Problem statement: The response must reproduce every record below without alteration.

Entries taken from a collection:
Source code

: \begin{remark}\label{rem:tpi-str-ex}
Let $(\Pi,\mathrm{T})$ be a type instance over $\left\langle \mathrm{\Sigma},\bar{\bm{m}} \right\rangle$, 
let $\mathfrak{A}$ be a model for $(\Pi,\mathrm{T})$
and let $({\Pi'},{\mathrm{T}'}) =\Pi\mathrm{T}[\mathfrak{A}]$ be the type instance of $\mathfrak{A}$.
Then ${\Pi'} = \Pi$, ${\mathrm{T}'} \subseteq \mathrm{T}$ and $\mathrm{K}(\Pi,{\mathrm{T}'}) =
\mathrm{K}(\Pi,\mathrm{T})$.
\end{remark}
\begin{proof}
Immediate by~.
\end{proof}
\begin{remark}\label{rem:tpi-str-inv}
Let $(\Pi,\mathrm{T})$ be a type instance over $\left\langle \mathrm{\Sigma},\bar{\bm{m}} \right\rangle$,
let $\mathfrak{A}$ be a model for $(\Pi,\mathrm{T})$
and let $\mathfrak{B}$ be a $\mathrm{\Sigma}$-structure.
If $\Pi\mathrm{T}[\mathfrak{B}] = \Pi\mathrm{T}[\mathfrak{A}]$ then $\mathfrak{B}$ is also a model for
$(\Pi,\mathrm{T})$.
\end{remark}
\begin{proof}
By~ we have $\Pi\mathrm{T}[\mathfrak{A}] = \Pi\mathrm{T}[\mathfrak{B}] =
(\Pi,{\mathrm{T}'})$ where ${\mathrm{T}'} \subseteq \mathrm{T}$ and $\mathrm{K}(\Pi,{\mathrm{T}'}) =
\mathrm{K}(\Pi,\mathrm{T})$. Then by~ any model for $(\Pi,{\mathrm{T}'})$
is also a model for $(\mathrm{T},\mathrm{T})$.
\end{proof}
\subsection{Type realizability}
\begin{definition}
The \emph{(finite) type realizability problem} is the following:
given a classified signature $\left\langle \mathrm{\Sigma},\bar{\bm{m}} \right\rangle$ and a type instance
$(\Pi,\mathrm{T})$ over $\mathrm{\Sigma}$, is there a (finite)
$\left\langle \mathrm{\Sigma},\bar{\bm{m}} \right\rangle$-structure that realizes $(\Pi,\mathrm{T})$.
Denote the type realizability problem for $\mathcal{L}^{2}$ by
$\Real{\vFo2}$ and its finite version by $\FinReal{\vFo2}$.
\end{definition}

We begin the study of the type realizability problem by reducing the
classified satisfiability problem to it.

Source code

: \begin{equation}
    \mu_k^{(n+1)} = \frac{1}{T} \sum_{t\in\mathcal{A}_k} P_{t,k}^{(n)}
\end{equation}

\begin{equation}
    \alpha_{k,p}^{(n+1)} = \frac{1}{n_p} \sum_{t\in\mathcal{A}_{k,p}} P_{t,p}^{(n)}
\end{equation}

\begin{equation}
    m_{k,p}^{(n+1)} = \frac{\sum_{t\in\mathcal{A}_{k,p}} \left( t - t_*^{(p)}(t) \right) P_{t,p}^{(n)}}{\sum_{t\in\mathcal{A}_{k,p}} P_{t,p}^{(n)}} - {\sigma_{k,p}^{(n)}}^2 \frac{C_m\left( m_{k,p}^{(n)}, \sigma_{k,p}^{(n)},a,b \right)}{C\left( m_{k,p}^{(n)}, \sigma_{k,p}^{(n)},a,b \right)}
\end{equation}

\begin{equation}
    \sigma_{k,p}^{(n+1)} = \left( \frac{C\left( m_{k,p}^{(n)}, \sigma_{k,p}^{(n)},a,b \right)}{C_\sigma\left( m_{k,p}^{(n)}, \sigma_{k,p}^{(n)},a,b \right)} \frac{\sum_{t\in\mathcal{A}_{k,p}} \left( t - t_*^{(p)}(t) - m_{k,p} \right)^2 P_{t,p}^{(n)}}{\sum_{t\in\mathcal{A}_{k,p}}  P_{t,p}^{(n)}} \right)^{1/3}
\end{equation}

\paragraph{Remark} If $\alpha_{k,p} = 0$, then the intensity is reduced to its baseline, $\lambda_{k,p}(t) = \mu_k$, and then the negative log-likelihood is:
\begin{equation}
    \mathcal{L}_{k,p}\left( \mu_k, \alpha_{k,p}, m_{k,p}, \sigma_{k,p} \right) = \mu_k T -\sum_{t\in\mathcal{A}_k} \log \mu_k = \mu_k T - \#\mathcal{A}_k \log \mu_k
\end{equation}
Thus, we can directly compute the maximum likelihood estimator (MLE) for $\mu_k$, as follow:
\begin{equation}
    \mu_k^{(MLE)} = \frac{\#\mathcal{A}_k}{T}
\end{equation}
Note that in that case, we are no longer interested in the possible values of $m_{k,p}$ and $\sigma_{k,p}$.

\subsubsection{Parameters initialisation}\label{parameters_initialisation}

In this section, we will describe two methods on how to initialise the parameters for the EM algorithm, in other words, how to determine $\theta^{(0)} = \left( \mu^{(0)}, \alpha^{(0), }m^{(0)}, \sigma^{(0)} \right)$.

Result of this exercise:
Source code

: \begin{remark}\label{rem:tpi-str-ex}
Let $(\Pi,\mathrm{T})$ be a type instance over $\left\langle \mathrm{\Sigma},\bar{\bm{m}} \right\rangle$, 
let $\mathfrak{A}$ be a model for $(\Pi,\mathrm{T})$
and let $({\Pi'},{\mathrm{T}'}) =\Pi\mathrm{T}[\mathfrak{A}]$ be the type instance of $\mathfrak{A}$.
Then ${\Pi'} = \Pi$, ${\mathrm{T}'} \subseteq \mathrm{T}$ and $\mathrm{K}(\Pi,{\mathrm{T}'}) =
\mathrm{K}(\Pi,\mathrm{T})$.
\end{remark}
\begin{proof}
Immediate by~.
\end{proof}
\begin{remark}\label{rem:tpi-str-inv}
Let $(\Pi,\mathrm{T})$ be a type instance over $\left\langle \mathrm{\Sigma},\bar{\bm{m}} \right\rangle$,
let $\mathfrak{A}$ be a model for $(\Pi,\mathrm{T})$
and let $\mathfrak{B}$ be a $\mathrm{\Sigma}$-structure.
If $\Pi\mathrm{T}[\mathfrak{B}] = \Pi\mathrm{T}[\mathfrak{A}]$ then $\mathfrak{B}$ is also a model for
$(\Pi,\mathrm{T})$.
\end{remark}
\begin{proof}
By~ we have $\Pi\mathrm{T}[\mathfrak{A}] = \Pi\mathrm{T}[\mathfrak{B}] =
(\Pi,{\mathrm{T}'})$ where ${\mathrm{T}'} \subseteq \mathrm{T}$ and $\mathrm{K}(\Pi,{\mathrm{T}'}) =
\mathrm{K}(\Pi,\mathrm{T})$. Then by~ any model for $(\Pi,{\mathrm{T}'})$
is also a model for $(\mathrm{T},\mathrm{T})$.
\end{proof}
\subsection{Type realizability}
\begin{definition}
The \emph{(finite) type realizability problem} is the following:
given a classified signature $\left\langle \mathrm{\Sigma},\bar{\bm{m}} \right\rangle$ and a type instance
$(\Pi,\mathrm{T})$ over $\mathrm{\Sigma}$, is there a (finite)
$\left\langle \mathrm{\Sigma},\bar{\bm{m}} \right\rangle$-structure that realizes $(\Pi,\mathrm{T})$.
Denote the type realizability problem for $\mathcal{L}^{2}$ by
$\Real{\vFo2}$ and its finite version by $\FinReal{\vFo2}$.
\end{definition}

We begin the study of the type realizability problem by reducing the
classified satisfiability problem to it.

Source code

: \begin{equation}
    \mu_k^{(n+1)} = \frac{1}{T} \sum_{t\in\mathcal{A}_k} P_{t,k}^{(n)}
\end{equation}

\begin{equation}
    \alpha_{k,p}^{(n+1)} = \frac{1}{n_p} \sum_{t\in\mathcal{A}_{k,p}} P_{t,p}^{(n)}
\end{equation}

\begin{equation}
    m_{k,p}^{(n+1)} = \frac{\sum_{t\in\mathcal{A}_{k,p}} \left( t - t_*^{(p)}(t) \right) P_{t,p}^{(n)}}{\sum_{t\in\mathcal{A}_{k,p}} P_{t,p}^{(n)}} - {\sigma_{k,p}^{(n)}}^2 \frac{C_m\left( m_{k,p}^{(n)}, \sigma_{k,p}^{(n)},a,b \right)}{C\left( m_{k,p}^{(n)}, \sigma_{k,p}^{(n)},a,b \right)}
\end{equation}

\begin{equation}
    \sigma_{k,p}^{(n+1)} = \left( \frac{C\left( m_{k,p}^{(n)}, \sigma_{k,p}^{(n)},a,b \right)}{C_\sigma\left( m_{k,p}^{(n)}, \sigma_{k,p}^{(n)},a,b \right)} \frac{\sum_{t\in\mathcal{A}_{k,p}} \left( t - t_*^{(p)}(t) - m_{k,p} \right)^2 P_{t,p}^{(n)}}{\sum_{t\in\mathcal{A}_{k,p}}  P_{t,p}^{(n)}} \right)^{1/3}
\end{equation}

\paragraph{Remark} If $\alpha_{k,p} = 0$, then the intensity is reduced to its baseline, $\lambda_{k,p}(t) = \mu_k$, and then the negative log-likelihood is:
\begin{equation}
    \mathcal{L}_{k,p}\left( \mu_k, \alpha_{k,p}, m_{k,p}, \sigma_{k,p} \right) = \mu_k T -\sum_{t\in\mathcal{A}_k} \log \mu_k = \mu_k T - \#\mathcal{A}_k \log \mu_k
\end{equation}
Thus, we can directly compute the maximum likelihood estimator (MLE) for $\mu_k$, as follow:
\begin{equation}
    \mu_k^{(MLE)} = \frac{\#\mathcal{A}_k}{T}
\end{equation}
Note that in that case, we are no longer interested in the possible values of $m_{k,p}$ and $\sigma_{k,p}$.

\subsubsection{Parameters initialisation}\label{parameters_initialisation}

In this section, we will describe two methods on how to initialise the parameters for the EM algorithm, in other words, how to determine $\theta^{(0)} = \left( \mu^{(0)}, \alpha^{(0), }m^{(0)}, \sigma^{(0)} \right)$.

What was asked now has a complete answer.